A decisão do Tribunal Superior Eleitoral (TSE) de validar a Lei Ficha Limpa já para as eleições deste ano não põe um ponto final no assunto. Ainda é possível contestar a constitucionalidade da norma no Supremo Tribunal Federal (STF).
O principal argumento dos contrários à lei é que os cidadãos não podem ter seus direitos tolhidos antes de uma sentença final. De acordo com a Ficha Limpa, um político se torna inelegível se for condenado por um órgão colegiado de magistrados, mesmo se ainda couber recurso.
Se depender da Ordem dos Advogados do Brasil (OAB) e do Ministério Público – que têm prerrogativa para levar o assunto ao Supremo -, a nova lei não deve ser questionada.
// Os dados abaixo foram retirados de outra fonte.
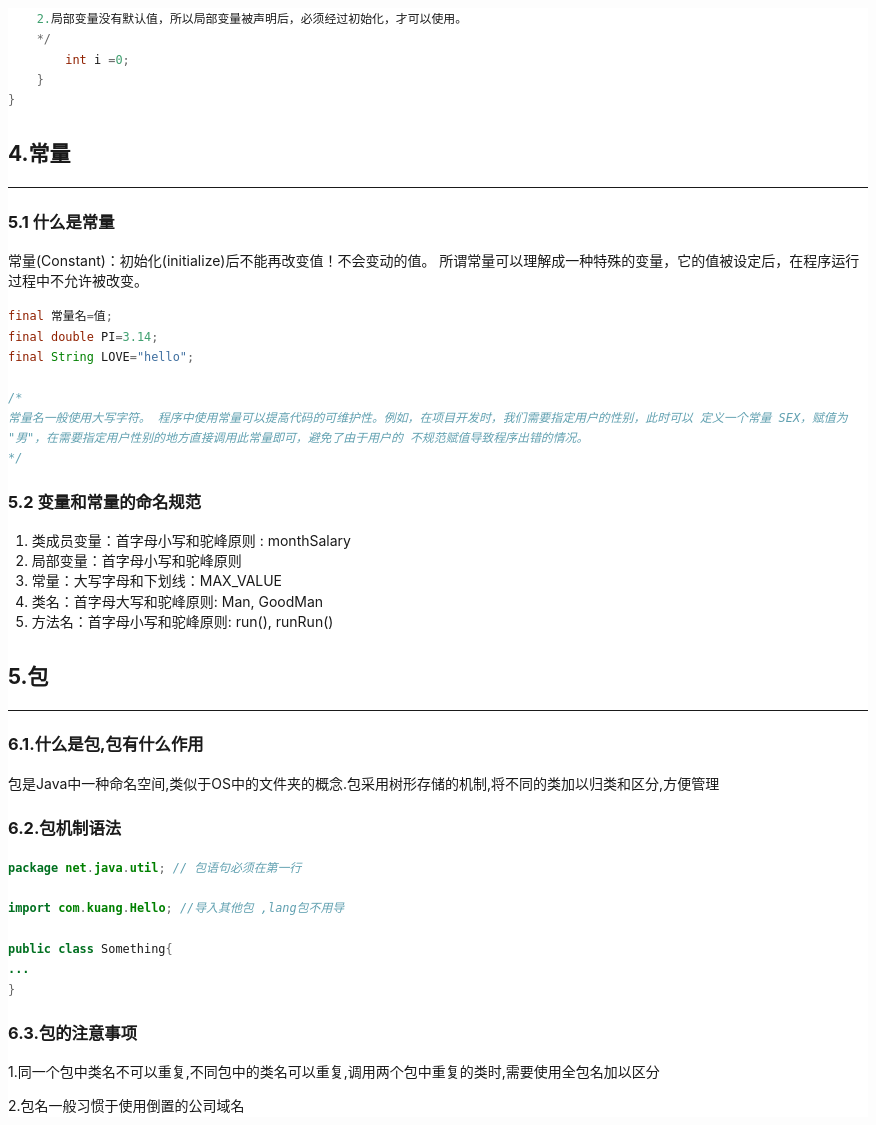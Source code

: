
 ```java
    2.局部变量没有默认值，所以局部变量被声明后，必须经过初始化，才可以使用。
    */ 
        int i =0; 
    }  
}
```



## 4.常量

***

### 5.1 什么是常量

常量(Constant)：初始化(initialize)后不能再改变值！不会变动的值。 所谓常量可以理解成一种特殊的变量，它的值被设定后，在程序运行过程中不允许被改变。 

```java
final 常量名=值;
final double PI=3.14;
final String LOVE="hello";

/*
常量名一般使用大写字符。 程序中使用常量可以提高代码的可维护性。例如，在项目开发时，我们需要指定用户的性别，此时可以 定义一个常量 SEX，赋值为 "男"，在需要指定用户性别的地方直接调用此常量即可，避免了由于用户的 不规范赋值导致程序出错的情况。
*/
```

### 5.2 变量和常量的命名规范

1. 类成员变量：首字母小写和驼峰原则 : monthSalary 
2. 局部变量：首字母小写和驼峰原则 
3. 常量：大写字母和下划线：MAX_VALUE 
4. 类名：首字母大写和驼峰原则: Man, GoodMan 
5. 方法名：首字母小写和驼峰原则: run(), runRun()

## 5.包

***

### 6.1.什么是包,包有什么作用

包是Java中一种命名空间,类似于OS中的文件夹的概念.包采用树形存储的机制,将不同的类加以归类和区分,方便管理

### 6.2.包机制语法

```java
package net.java.util; // 包语句必须在第一行

import com.kuang.Hello; //导入其他包 ,lang包不用导

public class Something{
...
}

```

### 6.3.包的注意事项

1.同一个包中类名不可以重复,不同包中的类名可以重复,调用两个包中重复的类时,需要使用全包名加以区分

2.包名一般习惯于使用倒置的公司域名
As duas instituições já sinalizaram apoio total à lei e à decisão do TSE. Acho difícil que se mude o entendimento sobre um assunto que foi corroborado pelo Legislativo e pelo Executivo, diz o presidente da OAB, Ophir Cavalcanti.
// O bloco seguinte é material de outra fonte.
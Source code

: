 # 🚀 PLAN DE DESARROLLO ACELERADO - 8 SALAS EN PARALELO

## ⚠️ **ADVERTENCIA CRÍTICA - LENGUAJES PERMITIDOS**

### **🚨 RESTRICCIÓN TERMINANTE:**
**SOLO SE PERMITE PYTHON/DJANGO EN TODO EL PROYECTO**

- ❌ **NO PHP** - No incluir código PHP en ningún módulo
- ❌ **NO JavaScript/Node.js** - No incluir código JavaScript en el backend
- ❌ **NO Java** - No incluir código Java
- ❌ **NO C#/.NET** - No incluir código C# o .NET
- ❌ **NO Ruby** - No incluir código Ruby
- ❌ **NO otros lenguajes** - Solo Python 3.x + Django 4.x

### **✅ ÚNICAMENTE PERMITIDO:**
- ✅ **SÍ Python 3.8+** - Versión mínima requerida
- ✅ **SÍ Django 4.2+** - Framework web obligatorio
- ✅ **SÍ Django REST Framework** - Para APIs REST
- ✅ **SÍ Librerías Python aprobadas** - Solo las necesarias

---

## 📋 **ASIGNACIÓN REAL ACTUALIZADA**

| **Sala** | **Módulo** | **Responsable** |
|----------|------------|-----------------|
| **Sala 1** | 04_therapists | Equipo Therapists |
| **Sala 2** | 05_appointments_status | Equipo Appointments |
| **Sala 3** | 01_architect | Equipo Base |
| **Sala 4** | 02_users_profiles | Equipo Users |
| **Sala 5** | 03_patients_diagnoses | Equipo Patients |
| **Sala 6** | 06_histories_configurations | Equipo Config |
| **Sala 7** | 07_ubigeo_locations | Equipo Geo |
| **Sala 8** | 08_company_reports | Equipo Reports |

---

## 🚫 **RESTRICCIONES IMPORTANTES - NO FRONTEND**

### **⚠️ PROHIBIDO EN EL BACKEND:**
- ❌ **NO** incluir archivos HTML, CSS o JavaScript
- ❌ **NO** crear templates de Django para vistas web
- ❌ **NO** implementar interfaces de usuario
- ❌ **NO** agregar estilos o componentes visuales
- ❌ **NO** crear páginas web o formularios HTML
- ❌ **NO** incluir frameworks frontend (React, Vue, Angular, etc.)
Porém, ainda há chance de o assunto chegar ao STF por meio de um caso concreto. Se alguém se sentir prejudicado pela lei e levar o assunto ao Supremo usando a presunção de inocência como argumento de defesa, há chance de o tribunal derrubar essa determinação, afirmou Erick Pereira, especialista em direito eleitoral da Pontifícia Universidade Católica de São Paulo (PUC-SP).
Jurisprudência
O histórico de decisões do STF indica que a presunção de inocência é um argumento forte para os ministros. Em 2008, a Associação dos Magistrados Brasileiros (AMB) pretendia dar a juízes eleitorais a prerrogativa de barrar a candidatura dos políticos ficha suja. O pedido foi barrado pelo STF.
A presunção da inocência, legitimada pela ideia democrática, tem prevalecido nas sociedades civilizadas como valor fundamental de respeito à dignidade da pessoa humana, afirmou na época o ministro Celso de Mello, relator da ação, que foi acompanhado por mais oito ministros no voto contrário.